Skala osłabienia dolara po dzisiejszych informacjach z FED może zależeć od tego, jakie dane poznamy o godz. 13:15 i 13:30. W pierwszym przypadku będą to szacunki ADP odnośnie nowych etatów w gospodarce w październiku – oczekiwania zakładają spadek do 150 tys. ze 166 tys., ale co jeżeli odczyt będzie wyraźnie słabszy (a takie ryzyko jest). W drugim poznamy dane nt. inflacji CPI za wrzesień – odczyt niższy od 0,2 proc. m/m i 1,2 proc. r/r może zwiększyć oczekiwania, że „gołębie” skrzydło FED będzie dążyło do wydłużenia w czasie terminu pierwszego ograniczenia skali QE3. Wciąż nie można też wykluczyć sytuacji w której na rynku zacznie się spekulować o możliwości zwiększenia QE3 w I kwartale 2014 r….

Wczorajsze , popołudniowe umocnienie się dolara względem głównych walut może być zastanawiające. Na pewno trudno je uzasadnić słowami szefa funduszu Black Rock, który (w imieniu finansjery z Wall Street?) wyraził oczekiwanie, że FED weźmie się za ograniczanie QE3, gdyż nadmiar taniego pieniądza może wypaczać wyceny aktywów.

To co obserwujemy dzisiaj rano to próba odreagowania wczorajszego ruchu na dolarze. O słowach Ewalda Nowotnego z ECB, które mogą pokazywać bezsilność banku centralnego w kwestii walki ze zbyt mocnym euro, pisałem wczoraj. Niemniej na rynku nadal pojawiają się opinie, aby być ostrożnym przed zaplanowanym na 7 listopada posiedzeniem ECB. Odpowiedź na pytanie, jakie są możliwości banku centralnego mogą przybliżyć zaplanowane na jutro wstępne dane nt. inflacji HICP w październiku – odczyt niższy od 1,1 proc. r/r nasiliłby spekulacje nt. możliwej obniżki. Dzisiaj w kalendarzu strefy euro mamy indeksy nastrojów w gospodarce, wyliczane przez Komisję Europejską. Szacunki zakładają, że główny wskaźnik wzrósł w październiku do 97,3 pkt. z 96,9 pkt.

Na wykresie EUR/USD można wyrysować formację flagi, która zwyczajowo jest sygnałem kontynuacji wcześniejszego trendu. Naruszenie wsparcia 1,3740-45 nie było znaczące (1,3732) i tym samym rejon 1,3710 pozostaje poza zasięgiem. Teraz celem jest złamanie strefy 1,3776-1,3792 i dalej górnego ograniczenia formacji flagi na 1,3804. Gdyby to się udało, to wyjście na nowe maksima powyżej 1,3830-40 będzie znacznie łatwiejsze. Celem, co zaznaczam od kilku dni w komentarzach są okolice 5,5 letniej linii trendu w rejonie 1,3970.

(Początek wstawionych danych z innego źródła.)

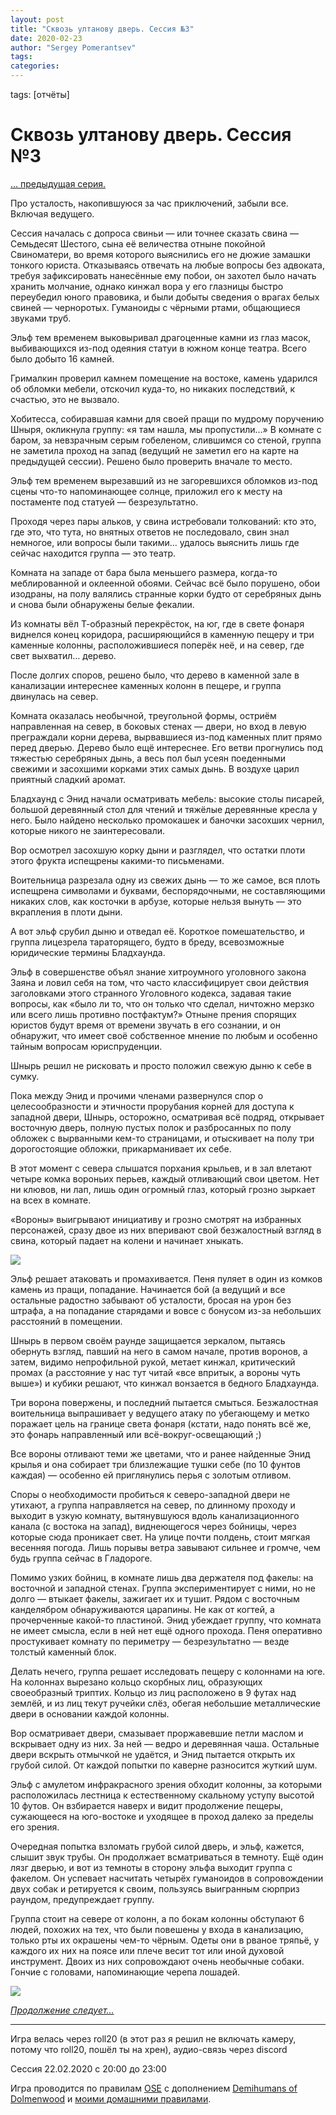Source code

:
 ```yaml
---
layout: post
title: "Сквозь ултанову дверь. Сессия №3"
date: 2020-02-23
author: "Sergey Pomerantsev"
tags:
categories:
---
```

tags: [отчёты]

# Сквозь ултанову дверь. Сессия №3

[… предыдущая серия.](https://stuartzaq.blot.im/%D1%81%D0%BA%D0%B2%D0%BE%D0%B7%D1%8C-%D1%83%D0%BB%D1%82%D0%B0%D0%BD%D0%BE%D0%B2%D1%83-%D0%B4%D0%B2%D0%B5%D1%80%D1%8C-%D1%81%D0%B5%D1%81%D1%81%D0%B8%D1%8F-%E2%84%962)

Про усталость, накопившуюся за час приключений, забыли все. Включая ведущего.

Сессия началась с допроса свиньи — или точнее сказать свина — Семьдесят Шестого, сына её величества отныне покойной Свиноматери, во время которого выяснились его не дюжие замашки тонкого юриста. Отказываясь отвечать на любые вопросы без адвоката, требуя зафиксировать нанесённые ему побои, он захотел было начать хранить молчание, однако кинжал вора у его глазницы быстро переубедил юного правовика, и были добыты сведения о врагах белых свиней — черноротых. Гуманоиды с чёрными ртами, общающиеся звуками труб.

Эльф тем временем выковыривал драгоценные камни из глаз масок, выбивающихся из-под одеяния статуи в южном конце театра. Всего было добыто 16 камней.

Грималкин проверил камнем помещение на востоке, камень ударился об обломки мебели, отскочил куда-то, но никаких последствий, к счастью, это не вызвало.

Хобитесса, собиравшая камни для своей пращи по мудрому поручению Шныря, окликнула группу: «я там нашла, мы пропустили…» В комнате с баром, за невзрачным серым гобеленом, слившимся со стеной, группа не заметила проход на запад (ведущий не заметил его на карте на предыдущей сессии). Решено было проверить вначале то место.

Эльф тем временем вырезавший из не загоревшихся обломков из-под сцены что-то напоминающее солнце, приложил его к месту на постаменте под статуей — безрезультатно.

Проходя через пары альков, у свина истребовали толкований: кто это, где это, что тута, но внятных ответов не последовало, свин знал немногое, или вопросы были такими… удалось выяснить лишь где сейчас находится группа — это театр.

Комната на западе от бара была меньшего размера, когда-то меблированной и оклеенной обоями. Сейчас всё было порушено, обои изодраны, на полу валялись странные корки будто от серебряных дынь и снова были обнаружены белые фекалии.

Из комнаты вёл Т-образный перекрёсток, на юг, где в свете фонаря виднелся конец коридора, расширяющийся в каменную пещеру и три каменные колонны, расположившиеся поперёк неё, и на север, где свет выхватил… дерево.

После долгих споров, решено было, что дерево в каменной зале в канализации интереснее каменных колонн в пещере, и группа двинулась на север.

Комната оказалась необычной, треугольной формы, остриём направленная на север, в боковых стенах — двери, но вход в левую преграждали корни дерева, вырвавшиеся из-под каменных плит прямо перед дверью. Дерево было ещё интереснее. Его ветви прогнулись под тяжестью серебряных дынь, а весь пол был усеян поеденными свежими и засохшими корками этих самых дынь. В воздухе царил приятный сладкий аромат.

Бладхаунд с Энид начали осматривать мебель: высокие столы писарей, большой деревянный стол для чтений и тяжёлые деревянные кресла у него. Было найдено несколько промокашек и баночки засохших чернил, которые никого не заинтересовали.

Вор осмотрел засохшую корку дыни и разглядел, что остатки плоти этого фрукта испещрены какими-то письменами.

Воительница разрезала одну из свежих дынь — то же самое, вся плоть испещрена символами и буквами, беспорядочными, не составляющими никаких слов, как косточки в арбузе, которые нельзя вынуть — это вкрапления в плоти дыни.

А вот эльф срубил дыню и отведал её. Короткое помешательство, и группа лицезрела тараторящего, будто в бреду, всевозможные юридические термины Бладхаунда.

Эльф в совершенстве объял знание хитроумного уголовного закона Заяна и ловил себя на том, что часто классифицирует свои действия заголовками этого странного Уголовного кодекса, задавая такие вопросы, как «было ли то, что он только что сделал, ничтожно мерзко или всего лишь противно постфактум?» Отныне прения спорящих юристов будут время от времени звучать в его сознании, и он обнаружит, что имеет своё собственное мнение по любым и особенно тайным вопросам юриспруденции.

Шнырь решил не рисковать и просто положил свежую дыню к себе в сумку.

Пока между Энид и прочими членами развернулся спор о целесообразности и этичности прорубания корней для доступа к западной двери, Шнырь, осторожно, осматривая всё подряд, открывает восточную дверь, полную пустых полок и разбросанных по полу обложек с вырванными кем-то страницами, и отыскивает на полу три дорогостоящие обложки, прикарманивает их себе.

В этот момент с севера слышатся порхания крыльев, и в зал влетают четыре комка вороньих перьев, каждый отливающий свои цветом. Нет ни клювов, ни лап, лишь один огромный глаз, который грозно зыркает на всех в комнате.

«Вороны» выигрывают инициативу и грозно смотрят на избранных персонажей, сразу двое из них вперивают свой безжалостный взгляд в свина, который падает на колени и начинает хныкать.

![](/images/_ultan_3_1.jpg)

Эльф решает атаковать и промахивается. Пеня пуляет в один из комков камень из пращи, попадание. Начинается бой (а ведущий и все остальные радостно забывают об усталости, бросая на урон без штрафа, а на попадание старядами и вовсе с бонусом из-за небольших расстояний в помещении.

Шнырь в первом своём раунде защищается зеркалом, пытаясь обернуть взгляд, павший на него в самом начале, против воронов, а затем, видимо непрофильной рукой, метает кинжал, критический промах (а расстояние у нас тут читай «все впритык, а вороны чуть выше») и кубики решают, что кинжал вонзается в бедного Бладхаунда.

Три ворона повержены, и последний пытается смыться. Безжалостная воительница выпрашивает у ведущего атаку по убегающему и метко поражает цель на границе света фонаря (кстати, надо понять всё же, это фонарь направленный или всё-вокруг-освещающий ;)

Все вороны отливают теми же цветами, что и ранее найденные Энид крылья и она собирает три близлежащие тушки себе (по 10 фунтов каждая) — особенно ей приглянулись перья с золотым отливом.

Споры о необходимости пробиться к северо-западной двери не утихают, а группа направляется на север, по длинному проходу и выходит в узкую комнату, вытянувшуюся вдоль канализационного канала (с востока на запад), виднеющегося через бойницы, через которые сюда проникает свет. На улице почти полдень, стоит мягкая весенняя погода. Лишь порывы ветра завывают сильнее и громче, чем будь группа сейчас в Гладороге.

Помимо узких бойниц, в комнате лишь два держателя под факелы: на восточной и западной стенах. Группа экспериментирует с ними, но не долго — втыкает факелы, зажигает их и тушит. Рядом с восточным канделябром обнаруживаются царапины. Не как от когтей, а прочерченные какой-то пластиной. Энид убеждает группу, что комната не имеет смысла, если в ней нет ещё одного прохода. Пеня оперативно простукивает комнату по периметру — безрезультатно — везде толстый каменный блок.

Делать нечего, группа решает исследовать пещеру с колоннами на юге. На колоннах вырезано кольцо скорбных лиц, образующих своеобразный триптих. Кольцо из лиц расположено в 9 футах над землёй, и из лиц текут ручейки слёз, обегая небольшие металлические двери в основании каждой колонны.

Вор осматривает двери, смазывает проржавевшие петли маслом и вскрывает одну из них. За ней — ведро и деревянная чаша. Остальные двери вскрыть отмычкой не удаётся, и Энид пытается открыть их грубой силой. От каждой попытки по каверне разносится жуткий шум.

Эльф с амулетом инфракрасного зрения обходит колонны, за которыми расположилась лестница к естественному скальному уступу высотой 10 футов. Он взбирается наверх и видит продолжение пещеры, сужающееся на юго-востоке и уходящее в проход далеко за пределы его зрения.

Очередная попытка взломать грубой силой дверь, и эльф, кажется, слышит звук трубы. Он продолжает всматриваться в темноту. Ещё один лязг дверью, и вот из темноты в сторону эльфа выходит группа с факелом. Он успевает насчитать четырёх гуманоидов в сопровождении двух собак и ретируется к своим, пользуясь выигранным сюрприз раундом, предупреждает группу.

Группа стоит на севере от колонн, а по бокам колонны обступают 6 людей, похожих на тех, что были повешены у входа в канализацию, только рты их окрашены чем-то чёрным. Одеты они в рваное тряпьё, у каждого их них на поясе или плече весит тот или иной духовой инструмент. Двоих из них сопровождают очень необычные собаки. Гончие с головами, напоминающие черепа лошадей.

![](/images/_ultan_3_2.jpg)

[*Продолжение следует…*](https://stuartzaq.blot.im/%D1%81%D0%BA%D0%B2%D0%BE%D0%B7%D1%8C-%D1%83%D0%BB%D1%82%D0%B0%D0%BD%D0%BE%D0%B2%D1%83-%D0%B4%D0%B2%D0%B5%D1%80%D1%8C-%D1%81%D0%B5%D1%81%D1%81%D0%B8%D1%8F-%E2%84%964)

---

Игра велась через roll20 (в этот раз я решил не включать камеру, потому что roll20, пошёл ты на хрен), аудио-связь через discord

Сессия 22.02.2020 с 20:00 до 23:00

Игра проводится по правилам [OSE](https://ose.ruleplaying.com/) c дополнением [Demihumans of Dolmenwood](https://docs.google.com/document/d/1daIiaMoYlEb0tD5Ef7CU7W189cRns_UgXriePPj6ktk/edit) и [моими домашними правилами](https://docs.google.com/document/d/1UBRN9XMcaotLbzjYuXPwu192-ijSDO1T7-A3fNhyeq0/edit).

Agencja Moody’s podała kilka godzin temu, że zastanawiała się nad cięciem ratingu AAA dla Nowej Zelandii, ale ostatecznie nie zdecydowano się na taki ruch. Paradoksalnie ten komunikat przyczynił się do „ubicia” technicznego dołka na parach powiązanych z NZD. Na NZD/USD odbiliśmy się od ważnego wsparcia na 0,8215. I to dość wyraźnie (obecnie kurs oscyluje wokół 0,8280). Jeżeli przyjąć, że szeroka konsolidacja nadal obowiązuje, to w kolejnych dniach możemy się kierować do 0,8390-0,8430.